Historically, SOEs have lagged behind private businesses in terms of returns on assets. However, leadership remains steadfast in the vision to make SOEs \"bigger, better, stronger.\" This initiative is driven by both economic and political motivations, aiming to bolster competitiveness in international markets.
SOEs are pivotal pillars of China’s economy, enabling the swift execution of government policies. This control facilitates accelerated industrial transformation and risk mitigation. Currently, there are 98 SOE giants under central government control.
The recent report to the 20th CPC National Congress highlights two unwavering principles: improving the core competitiveness of state-owned enterprises and optimizing the development environment for private enterprises.

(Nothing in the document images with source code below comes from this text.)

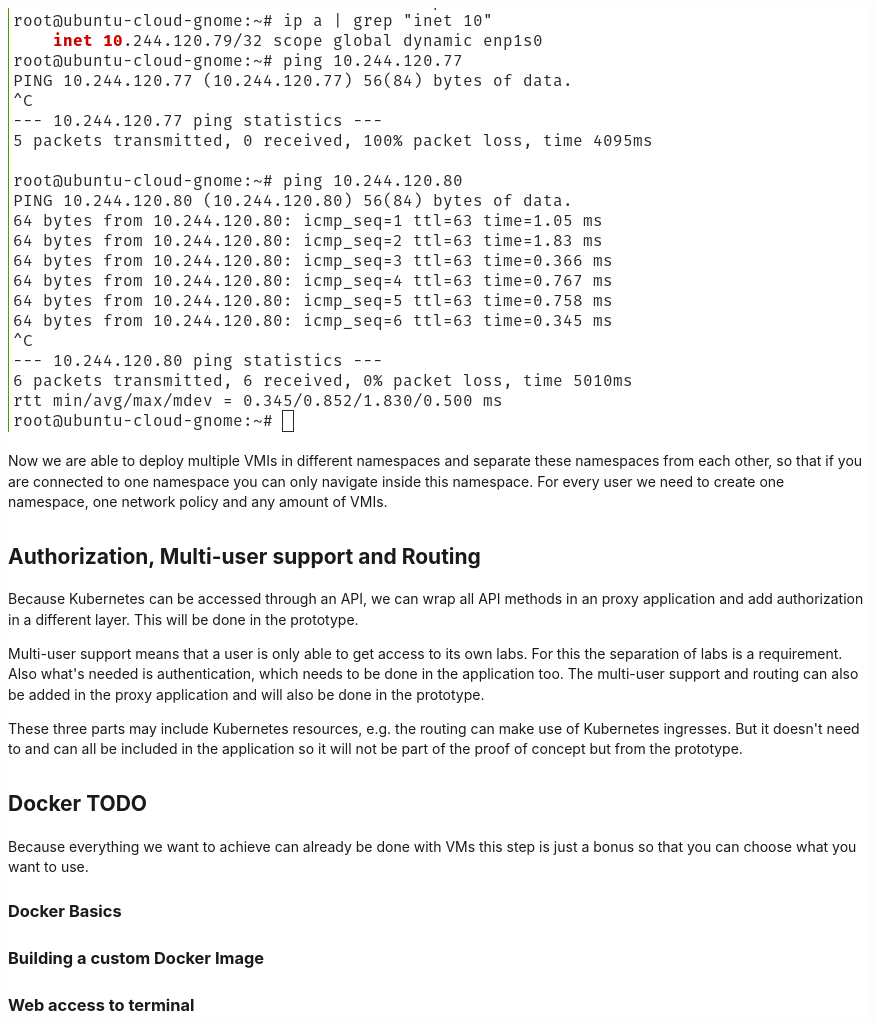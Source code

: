 ![Check if network policies are working](./poc/connection_between_namespaces.png)

Now we are able to deploy multiple VMIs in different namespaces and separate these namespaces from each other, so that if you are connected to one namespace you can only navigate inside this namespace. For every user we need to create one namespace, one network policy and any amount of VMIs.

## Authorization, Multi-user support and Routing
Because Kubernetes can be accessed through an API, we can wrap all API methods in an proxy application and add authorization in a different layer. This will be done in the prototype.

Multi-user support means that a user is only able to get access to its own labs. For this the separation of labs is a requirement. Also what's needed is authentication, which needs to be done in the application too. The multi-user support and routing can also be added in the proxy application and will also be done in the prototype.

These three parts may include Kubernetes resources, e.g. the routing can make use of Kubernetes ingresses. But it doesn't need to and can all be included in the application so it will not be part of the proof of concept but from the prototype.

## Docker TODO

Because everything we want to achieve can already be done with VMs this step is just a bonus so that you can choose what you want to use.

### Docker Basics

### Building a custom Docker Image

### Web access to terminal
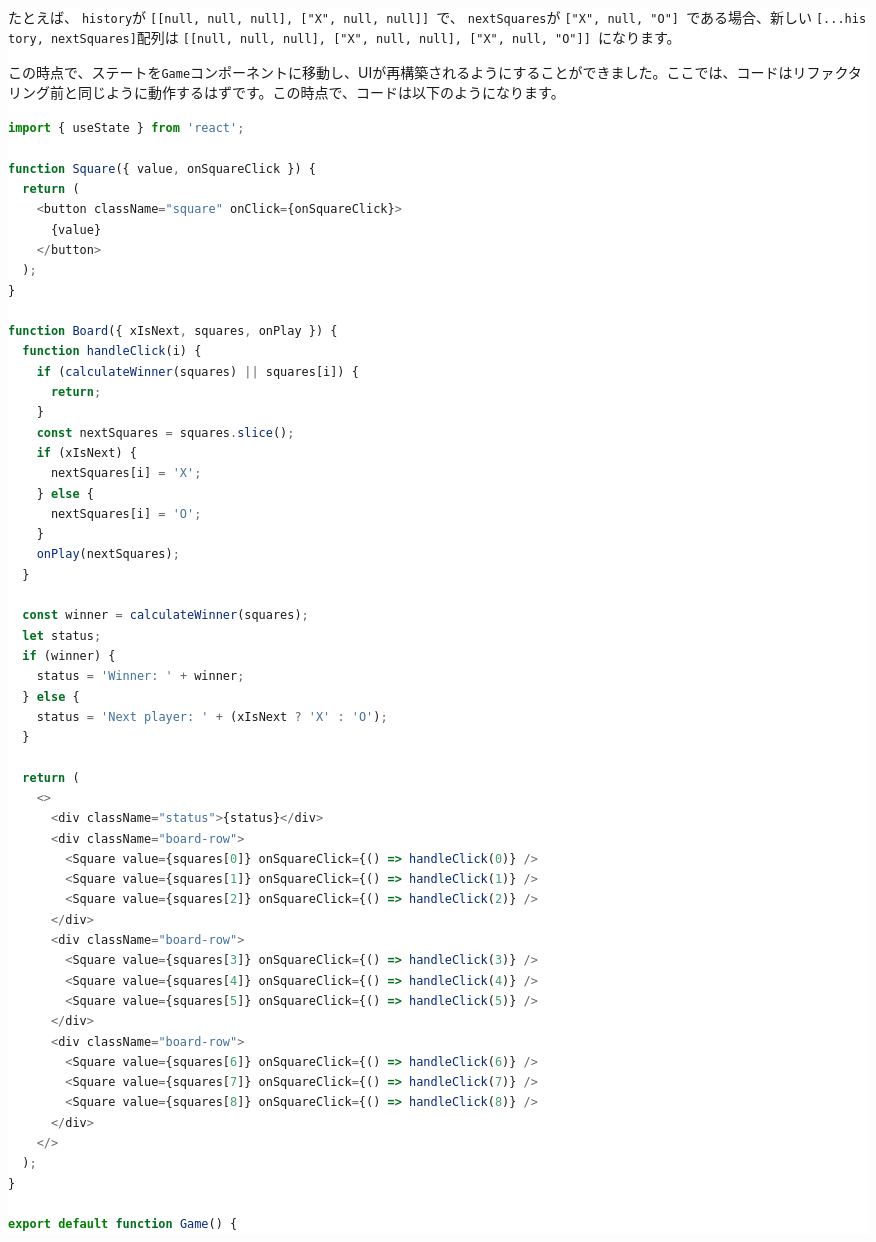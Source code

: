 たとえば、 `history`が `[[null, null, null], ["X", null, null]] `で、 `nextSquares`が `["X", null, "O"] `である場合、新しい `[...history, nextSquares]`配列は `[[null, null, null], ["X", null, null], ["X", null, "O"]] `になります。

この時点で、ステートを`Game`コンポーネントに移動し、UIが再構築されるようにすることができました。ここでは、コードはリファクタリング前と同じように動作するはずです。この時点で、コードは以下のようになります。

<Sandpack>

```js App.js
import { useState } from 'react';

function Square({ value, onSquareClick }) {
  return (
    <button className="square" onClick={onSquareClick}>
      {value}
    </button>
  );
}

function Board({ xIsNext, squares, onPlay }) {
  function handleClick(i) {
    if (calculateWinner(squares) || squares[i]) {
      return;
    }
    const nextSquares = squares.slice();
    if (xIsNext) {
      nextSquares[i] = 'X';
    } else {
      nextSquares[i] = 'O';
    }
    onPlay(nextSquares);
  }

  const winner = calculateWinner(squares);
  let status;
  if (winner) {
    status = 'Winner: ' + winner;
  } else {
    status = 'Next player: ' + (xIsNext ? 'X' : 'O');
  }

  return (
    <>
      <div className="status">{status}</div>
      <div className="board-row">
        <Square value={squares[0]} onSquareClick={() => handleClick(0)} />
        <Square value={squares[1]} onSquareClick={() => handleClick(1)} />
        <Square value={squares[2]} onSquareClick={() => handleClick(2)} />
      </div>
      <div className="board-row">
        <Square value={squares[3]} onSquareClick={() => handleClick(3)} />
        <Square value={squares[4]} onSquareClick={() => handleClick(4)} />
        <Square value={squares[5]} onSquareClick={() => handleClick(5)} />
      </div>
      <div className="board-row">
        <Square value={squares[6]} onSquareClick={() => handleClick(6)} />
        <Square value={squares[7]} onSquareClick={() => handleClick(7)} />
        <Square value={squares[8]} onSquareClick={() => handleClick(8)} />
      </div>
    </>
  );
}

export default function Game() {
```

Specific policies aim to eliminate arbitrary fees, fines, and assessments, and address the issue of SOE accounts payable in arrears. These reforms are designed to instill a stronger sense of financial responsibility within SOEs.
Reform measures include enhancing board responsibility, incorporating private investors through mixed-ownership models, and encouraging enterprises to take bold investments and create new markets. Previous reforms since the late 1970s focused on managerial methods, corporate control systems, and the oversight of state-owned assets. Recent efforts emphasize key technologies, digitalization, corporate governance, employee incentives, profitability, and new valuation systems to boost SOE market competitiveness.

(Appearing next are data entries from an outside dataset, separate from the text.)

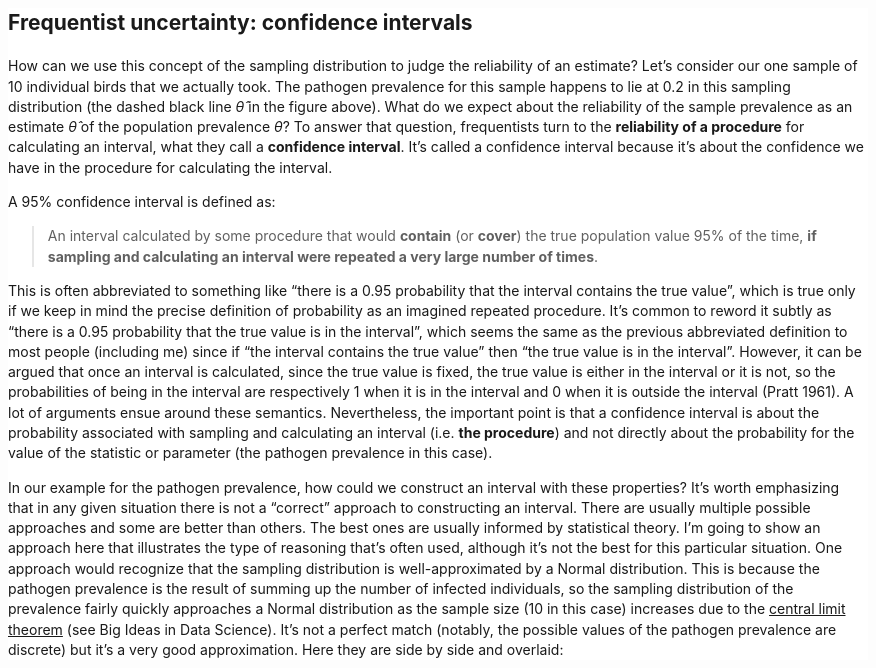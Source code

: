 ## Frequentist uncertainty: confidence intervals

How can we use this concept of the sampling distribution to judge the
reliability of an estimate? Let’s consider our one sample of 10
individual birds that we actually took. The pathogen prevalence for this
sample happens to lie at 0.2 in this sampling distribution (the dashed
black line $\hat{\theta}$ in the figure above). What do we expect about
the reliability of the sample prevalence as an estimate $\hat{\theta}$
of the population prevalence $\theta$? To answer that question,
frequentists turn to the **reliability of a procedure** for calculating
an interval, what they call a **confidence interval**. It’s called a
confidence interval because it’s about the confidence we have in the
procedure for calculating the interval.

A 95% confidence interval is defined as:

> An interval calculated by some procedure that would **contain** (or
> **cover**) the true population value 95% of the time, **if sampling
> and calculating an interval were repeated a very large number of
> times**.

This is often abbreviated to something like “there is a 0.95 probability
that the interval contains the true value”, which is true only if we
keep in mind the precise definition of probability as an imagined
repeated procedure. It’s common to reword it subtly as “there is a 0.95
probability that the true value is in the interval”, which seems the
same as the previous abbreviated definition to most people (including
me) since if “the interval contains the true value” then “the true value
is in the interval”. However, it can be argued that once an interval is
calculated, since the true value is fixed, the true value is either in
the interval or it is not, so the probabilities of being in the interval
are respectively 1 when it is in the interval and 0 when it is outside
the interval (Pratt 1961). A lot of arguments ensue around these
semantics. Nevertheless, the important point is that a confidence
interval is about the probability associated with sampling and
calculating an interval (i.e. **the procedure**) and not directly about
the probability for the value of the statistic or parameter (the
pathogen prevalence in this case).

In our example for the pathogen prevalence, how could we construct an
interval with these properties? It’s worth emphasizing that in any given
situation there is not a “correct” approach to constructing an interval.
There are usually multiple possible approaches and some are better than
others. The best ones are usually informed by statistical theory. I’m
going to show an approach here that illustrates the type of reasoning
that’s often used, although it’s not the best for this particular
situation. One approach would recognize that the sampling distribution
is well-approximated by a Normal distribution. This is because the
pathogen prevalence is the result of summing up the number of infected
individuals, so the sampling distribution of the prevalence fairly
quickly approaches a Normal distribution as the sample size (10 in this
case) increases due to the [central limit
theorem](https://en.wikipedia.org/wiki/Central_limit_theorem) (see Big
Ideas in Data Science). It’s not a perfect match (notably, the possible
values of the pathogen prevalence are discrete) but it’s a very good
approximation. Here they are side by side and overlaid:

There is a growing preference for innovative SOEs that specialize in sophisticated technologies and produce novel, practical products. However, a challenge persists: in advanced industrial economies like the U.S., breakthrough technologies and transformative products often emerge from small and medium-sized enterprises. This contrasts with China’s reliance on large SOEs, which dominate the Fortune Global 500 list.
In the 2022 Fortune Global 500 Rankings, China surpassed the U.S. with 136 firms compared to 124, and outnumbered Japan, Germany, France, and the United Kingdom combined. Despite having the largest combined assets, Chinese firms exhibited the lowest profitability in terms of profit margins and returns on assets. Notably, 71 percent of Chinese firms in the rankings are state-owned, representing 78 percent of total revenue and 84 percent of total assets.
Monitoring SOE reform and profitability will be crucial in assessing and forecasting China's economic performance. As these reforms take root, they hold the potential to reshape the global economic landscape.